Thursday, September 29th, 2011

Summer Camp – Better Off Without You

It seems they’ve at least picked a good band name…


[Video][Website]
[5.62]

Jonathan Bogart: A Tumblr-ready mélange of forced nostalgia, filtered photography, self-regarding winsomeness, and Real “if you’re one of the 8% who still listen to click Like” Music. And if I were in even a slightly less contrary mood, I’d be crushing right along with the rest of the susceptible teenagers.
[5]

Katherine St Asaph: You’ll need to tamp down twenty objections even to start listening to this (Did you love summer camp? Summer Camp loved summer camp! They get you!). What awaits is a surprisingly robust voice and clean arrangement, but no song. It’s as if Jeremy amplified Elizabeth’s idle mumblings to herself, aiming for quirky but ending up tedious.
[5]

Doug Robertson: More summer than camp, this is jangly indie of the old school sort, dappled with sunshine and a nostalgic sound, juxtaposed with acerbic lyrics and a Fuck You sentiment that’s at odds with the melody line despite having a similarly uplifting vibe. Inoffensively pretty and as charming as a fairy tale prince who’s been through media training, the only real problem with it is that, enjoyable though it is, there’s not really much of a pressing need for this song to actually exist, what with the vast swathes of other, similar sounding and similarly pleasant, tracks that are already out there, ignored in the corner, waiting politely for their chance to shyly shine.
[6]

Jonathan Bradley: Somebody lost Bethany Cosentino in the disco. Please contact the cloakroom if you find her; her mother’s looking for her.
[4]

Brad Shoup: Grant them this, maybe: it’s a wicked move to marry the slick production touches of bygone MOR pop/rock to prototypically twee lyrics (and an adenoidal lead vocal). Imagine Kenny Loggins producing Jilted John – or perhaps the other way around. Structurally sound and fat-free, with shimmering Knopflerisms and a lyrical surprise in the bridge (who doesn’t want whom now?). Works for me.
[8]

Alfred Soto: The lead singer’s nasal authority reminds me of a young Deborah Harry, but I have no idea what she’s trying to say or why she cares. The anodyne brightness of the backing band gives her nothing to worth either — she’s signifying into the void.
[5]

Zach Lyon: Oh, what a wonderful opening 0:15. Everything up to that first 80s guitar twang that sounds like it could be borrowed from the White Ninja song I loved. Following that, though, it fails to ride its own coattails, or at least remain even a sliver as aurally explosive as those first fifteen seconds. Instead, the color gets turned down, or maybe just stuck on neon turquoise, and my ears forget that this is supposed to hold their attention.
[5]

Sally O’Rourke: “Better Off Without You” is Thompson Twins producing Tiger Trap for the soundtrack of a John Hughes mumblecore beach party movie. It’s too self-consciously retro cute, but Summer Camp surpass most of their peers via competent musicianship, solid hooks and Steve Mackey’s production, evoking not a literal ’80s sound but the way the ’80s should have sounded.
[7]

3 Responses to “Summer Camp – Better Off Without You”

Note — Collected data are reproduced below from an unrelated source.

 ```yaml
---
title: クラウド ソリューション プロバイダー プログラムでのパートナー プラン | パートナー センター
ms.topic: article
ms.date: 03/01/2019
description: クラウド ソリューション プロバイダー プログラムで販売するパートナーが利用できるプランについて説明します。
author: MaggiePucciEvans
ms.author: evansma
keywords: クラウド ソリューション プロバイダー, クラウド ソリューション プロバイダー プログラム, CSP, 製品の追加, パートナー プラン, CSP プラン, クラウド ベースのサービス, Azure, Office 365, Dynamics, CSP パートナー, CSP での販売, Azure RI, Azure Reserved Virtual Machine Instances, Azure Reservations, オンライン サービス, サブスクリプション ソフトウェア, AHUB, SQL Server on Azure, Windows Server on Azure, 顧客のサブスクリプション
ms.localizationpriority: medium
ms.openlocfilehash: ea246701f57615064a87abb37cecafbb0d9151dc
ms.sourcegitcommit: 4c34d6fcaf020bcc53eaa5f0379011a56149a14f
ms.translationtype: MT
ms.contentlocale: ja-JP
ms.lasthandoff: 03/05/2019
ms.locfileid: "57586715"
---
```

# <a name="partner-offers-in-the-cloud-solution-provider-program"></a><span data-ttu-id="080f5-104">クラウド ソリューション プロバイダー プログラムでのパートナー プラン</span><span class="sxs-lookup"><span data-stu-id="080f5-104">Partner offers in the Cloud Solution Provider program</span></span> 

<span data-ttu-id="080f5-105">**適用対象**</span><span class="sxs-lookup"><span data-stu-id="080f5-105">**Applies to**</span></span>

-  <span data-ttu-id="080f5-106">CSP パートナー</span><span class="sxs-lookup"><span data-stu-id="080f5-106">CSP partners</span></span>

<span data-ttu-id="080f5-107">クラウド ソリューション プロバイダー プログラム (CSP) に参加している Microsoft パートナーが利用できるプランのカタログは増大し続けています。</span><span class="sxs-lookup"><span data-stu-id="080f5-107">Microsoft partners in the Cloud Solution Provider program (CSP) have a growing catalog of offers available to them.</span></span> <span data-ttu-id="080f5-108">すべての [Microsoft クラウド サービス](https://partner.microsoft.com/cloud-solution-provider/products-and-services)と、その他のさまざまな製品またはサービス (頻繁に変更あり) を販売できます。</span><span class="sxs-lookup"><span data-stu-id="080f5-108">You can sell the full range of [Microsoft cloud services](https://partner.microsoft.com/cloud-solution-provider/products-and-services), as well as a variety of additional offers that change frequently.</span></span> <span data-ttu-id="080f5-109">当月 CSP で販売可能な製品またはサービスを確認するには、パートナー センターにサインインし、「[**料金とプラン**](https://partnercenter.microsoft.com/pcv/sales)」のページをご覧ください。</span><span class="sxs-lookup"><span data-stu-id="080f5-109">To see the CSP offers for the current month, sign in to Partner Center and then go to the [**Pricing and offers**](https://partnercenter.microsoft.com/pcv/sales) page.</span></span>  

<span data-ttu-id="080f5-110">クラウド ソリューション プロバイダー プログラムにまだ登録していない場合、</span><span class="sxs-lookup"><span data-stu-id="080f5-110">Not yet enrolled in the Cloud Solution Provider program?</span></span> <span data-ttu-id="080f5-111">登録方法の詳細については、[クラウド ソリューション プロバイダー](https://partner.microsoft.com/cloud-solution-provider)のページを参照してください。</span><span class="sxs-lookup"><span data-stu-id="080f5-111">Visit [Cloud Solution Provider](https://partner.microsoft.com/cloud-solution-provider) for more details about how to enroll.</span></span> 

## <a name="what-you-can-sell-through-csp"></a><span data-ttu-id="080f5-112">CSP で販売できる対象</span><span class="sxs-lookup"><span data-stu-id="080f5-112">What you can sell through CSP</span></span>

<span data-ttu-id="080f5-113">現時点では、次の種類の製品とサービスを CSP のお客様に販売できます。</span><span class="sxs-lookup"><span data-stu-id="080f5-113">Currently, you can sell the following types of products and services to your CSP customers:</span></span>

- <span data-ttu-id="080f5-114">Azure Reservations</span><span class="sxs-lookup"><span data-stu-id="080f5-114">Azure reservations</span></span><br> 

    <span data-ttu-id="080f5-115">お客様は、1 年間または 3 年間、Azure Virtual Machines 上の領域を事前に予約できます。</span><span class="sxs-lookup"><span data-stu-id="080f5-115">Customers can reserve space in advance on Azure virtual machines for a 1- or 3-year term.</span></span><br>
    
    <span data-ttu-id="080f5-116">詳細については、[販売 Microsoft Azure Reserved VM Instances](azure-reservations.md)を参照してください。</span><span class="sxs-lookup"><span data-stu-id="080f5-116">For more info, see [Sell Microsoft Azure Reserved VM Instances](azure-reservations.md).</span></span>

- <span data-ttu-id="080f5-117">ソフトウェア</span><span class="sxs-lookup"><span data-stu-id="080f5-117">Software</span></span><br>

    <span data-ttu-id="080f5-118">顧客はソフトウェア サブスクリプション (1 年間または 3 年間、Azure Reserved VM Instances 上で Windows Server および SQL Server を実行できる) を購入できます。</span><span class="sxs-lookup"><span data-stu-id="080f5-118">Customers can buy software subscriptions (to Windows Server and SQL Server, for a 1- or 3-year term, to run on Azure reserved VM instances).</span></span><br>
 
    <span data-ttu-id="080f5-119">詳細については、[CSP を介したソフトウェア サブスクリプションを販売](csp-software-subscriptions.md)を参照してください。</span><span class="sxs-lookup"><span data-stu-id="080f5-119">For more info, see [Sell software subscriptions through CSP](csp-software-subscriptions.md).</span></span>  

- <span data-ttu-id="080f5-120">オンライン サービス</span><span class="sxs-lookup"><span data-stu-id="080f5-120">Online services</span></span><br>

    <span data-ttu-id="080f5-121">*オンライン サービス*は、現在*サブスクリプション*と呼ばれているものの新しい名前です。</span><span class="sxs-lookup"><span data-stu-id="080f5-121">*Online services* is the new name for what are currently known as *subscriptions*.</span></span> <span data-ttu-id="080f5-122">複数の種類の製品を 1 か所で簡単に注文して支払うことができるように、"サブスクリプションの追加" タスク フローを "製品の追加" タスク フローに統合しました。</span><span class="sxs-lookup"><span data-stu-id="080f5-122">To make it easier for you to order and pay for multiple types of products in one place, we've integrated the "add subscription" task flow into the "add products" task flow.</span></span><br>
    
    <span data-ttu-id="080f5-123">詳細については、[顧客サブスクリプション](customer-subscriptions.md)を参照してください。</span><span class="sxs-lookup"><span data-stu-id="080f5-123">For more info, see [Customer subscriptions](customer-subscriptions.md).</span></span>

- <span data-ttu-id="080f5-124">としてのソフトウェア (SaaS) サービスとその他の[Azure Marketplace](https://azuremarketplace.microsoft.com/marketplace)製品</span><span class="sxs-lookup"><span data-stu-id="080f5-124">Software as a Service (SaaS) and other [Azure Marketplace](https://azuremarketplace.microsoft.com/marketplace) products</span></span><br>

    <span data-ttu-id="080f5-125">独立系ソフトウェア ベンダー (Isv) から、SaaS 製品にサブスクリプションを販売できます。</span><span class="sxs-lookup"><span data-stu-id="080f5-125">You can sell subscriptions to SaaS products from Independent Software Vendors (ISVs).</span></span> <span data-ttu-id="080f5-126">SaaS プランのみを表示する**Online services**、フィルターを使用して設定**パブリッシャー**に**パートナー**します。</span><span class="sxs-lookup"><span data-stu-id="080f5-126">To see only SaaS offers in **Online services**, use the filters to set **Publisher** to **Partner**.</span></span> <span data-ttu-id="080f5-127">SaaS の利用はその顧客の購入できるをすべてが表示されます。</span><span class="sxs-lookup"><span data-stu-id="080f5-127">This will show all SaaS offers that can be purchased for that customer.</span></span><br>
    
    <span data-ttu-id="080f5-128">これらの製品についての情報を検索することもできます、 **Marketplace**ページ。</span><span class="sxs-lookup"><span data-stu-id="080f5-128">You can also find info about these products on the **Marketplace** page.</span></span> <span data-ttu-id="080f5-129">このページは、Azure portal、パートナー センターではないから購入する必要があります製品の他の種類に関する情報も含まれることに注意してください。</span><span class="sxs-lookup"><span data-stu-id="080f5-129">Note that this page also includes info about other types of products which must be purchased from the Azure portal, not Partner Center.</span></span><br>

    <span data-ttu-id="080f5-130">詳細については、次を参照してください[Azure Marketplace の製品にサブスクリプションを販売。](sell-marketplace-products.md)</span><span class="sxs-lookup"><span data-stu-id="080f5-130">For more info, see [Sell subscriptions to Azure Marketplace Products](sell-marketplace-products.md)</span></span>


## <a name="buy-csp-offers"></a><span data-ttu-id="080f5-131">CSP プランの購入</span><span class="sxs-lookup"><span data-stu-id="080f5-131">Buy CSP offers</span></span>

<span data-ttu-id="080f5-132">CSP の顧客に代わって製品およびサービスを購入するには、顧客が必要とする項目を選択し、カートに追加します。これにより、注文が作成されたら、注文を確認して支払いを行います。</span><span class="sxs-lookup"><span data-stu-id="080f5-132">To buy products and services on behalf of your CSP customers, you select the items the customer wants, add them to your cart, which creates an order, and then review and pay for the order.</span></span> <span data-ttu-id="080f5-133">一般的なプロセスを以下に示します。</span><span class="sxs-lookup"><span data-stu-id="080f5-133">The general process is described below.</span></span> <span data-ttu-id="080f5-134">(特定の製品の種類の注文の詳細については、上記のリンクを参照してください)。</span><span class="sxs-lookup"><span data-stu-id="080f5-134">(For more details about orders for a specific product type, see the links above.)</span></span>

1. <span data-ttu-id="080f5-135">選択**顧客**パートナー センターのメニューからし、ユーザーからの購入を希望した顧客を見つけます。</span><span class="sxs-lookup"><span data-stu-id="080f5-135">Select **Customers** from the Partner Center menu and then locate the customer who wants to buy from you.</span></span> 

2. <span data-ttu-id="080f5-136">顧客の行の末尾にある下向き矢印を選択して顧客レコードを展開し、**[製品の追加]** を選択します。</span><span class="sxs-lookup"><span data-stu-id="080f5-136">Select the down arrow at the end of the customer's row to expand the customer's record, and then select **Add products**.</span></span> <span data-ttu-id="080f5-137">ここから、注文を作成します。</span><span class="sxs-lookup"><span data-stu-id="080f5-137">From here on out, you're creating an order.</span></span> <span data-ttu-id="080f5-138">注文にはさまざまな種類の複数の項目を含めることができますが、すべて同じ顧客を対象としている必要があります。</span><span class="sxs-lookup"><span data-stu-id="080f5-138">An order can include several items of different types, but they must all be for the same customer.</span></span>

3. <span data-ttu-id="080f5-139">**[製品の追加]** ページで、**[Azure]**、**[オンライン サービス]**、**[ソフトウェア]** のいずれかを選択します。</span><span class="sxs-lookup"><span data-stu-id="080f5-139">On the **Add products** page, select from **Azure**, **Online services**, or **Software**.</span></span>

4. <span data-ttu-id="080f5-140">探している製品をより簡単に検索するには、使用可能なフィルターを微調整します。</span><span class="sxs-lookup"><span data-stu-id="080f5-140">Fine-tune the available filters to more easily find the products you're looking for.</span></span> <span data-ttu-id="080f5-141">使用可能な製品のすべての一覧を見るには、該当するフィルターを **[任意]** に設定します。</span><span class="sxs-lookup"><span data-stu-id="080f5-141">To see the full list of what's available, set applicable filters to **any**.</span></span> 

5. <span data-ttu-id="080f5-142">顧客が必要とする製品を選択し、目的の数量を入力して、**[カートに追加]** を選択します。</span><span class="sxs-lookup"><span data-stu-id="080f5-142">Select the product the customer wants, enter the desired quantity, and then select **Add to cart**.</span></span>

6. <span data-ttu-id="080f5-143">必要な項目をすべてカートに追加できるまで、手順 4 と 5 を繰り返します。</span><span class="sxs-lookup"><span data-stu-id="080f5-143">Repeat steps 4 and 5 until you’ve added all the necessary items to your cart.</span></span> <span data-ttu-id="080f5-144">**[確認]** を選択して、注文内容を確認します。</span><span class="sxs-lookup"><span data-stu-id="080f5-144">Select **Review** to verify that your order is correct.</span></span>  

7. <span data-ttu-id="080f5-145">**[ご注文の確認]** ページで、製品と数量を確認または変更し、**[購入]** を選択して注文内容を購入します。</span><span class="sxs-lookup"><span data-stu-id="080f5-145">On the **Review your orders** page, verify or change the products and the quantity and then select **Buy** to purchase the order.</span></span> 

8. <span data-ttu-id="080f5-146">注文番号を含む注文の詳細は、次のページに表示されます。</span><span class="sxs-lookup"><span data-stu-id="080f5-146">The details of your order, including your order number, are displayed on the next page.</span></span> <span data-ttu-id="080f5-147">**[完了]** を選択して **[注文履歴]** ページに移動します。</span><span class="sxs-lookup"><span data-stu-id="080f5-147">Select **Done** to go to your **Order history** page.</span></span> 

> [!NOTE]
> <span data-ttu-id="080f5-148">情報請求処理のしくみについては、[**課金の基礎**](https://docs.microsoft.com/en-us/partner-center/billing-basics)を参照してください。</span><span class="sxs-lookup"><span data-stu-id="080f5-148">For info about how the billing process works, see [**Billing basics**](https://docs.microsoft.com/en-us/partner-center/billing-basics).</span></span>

  1. Started to blurb this a couple of times and couldn’t think of a damn thing to say about it other than that the first few seconds reminded me of “Footloose” and the rest of it reminded me of a more boring version of that Cults song we did a few months back. Thompson Twins producing Tiger Trap for the soundtrack of a John Hughes mumblecore beach party movie, though? That could be the new name for this whole genre.

  2. Amazed we made it that far without a mention of Cults.

  3. Someone mentioned Bethany Cosentino, which sorta counts via the transitive property?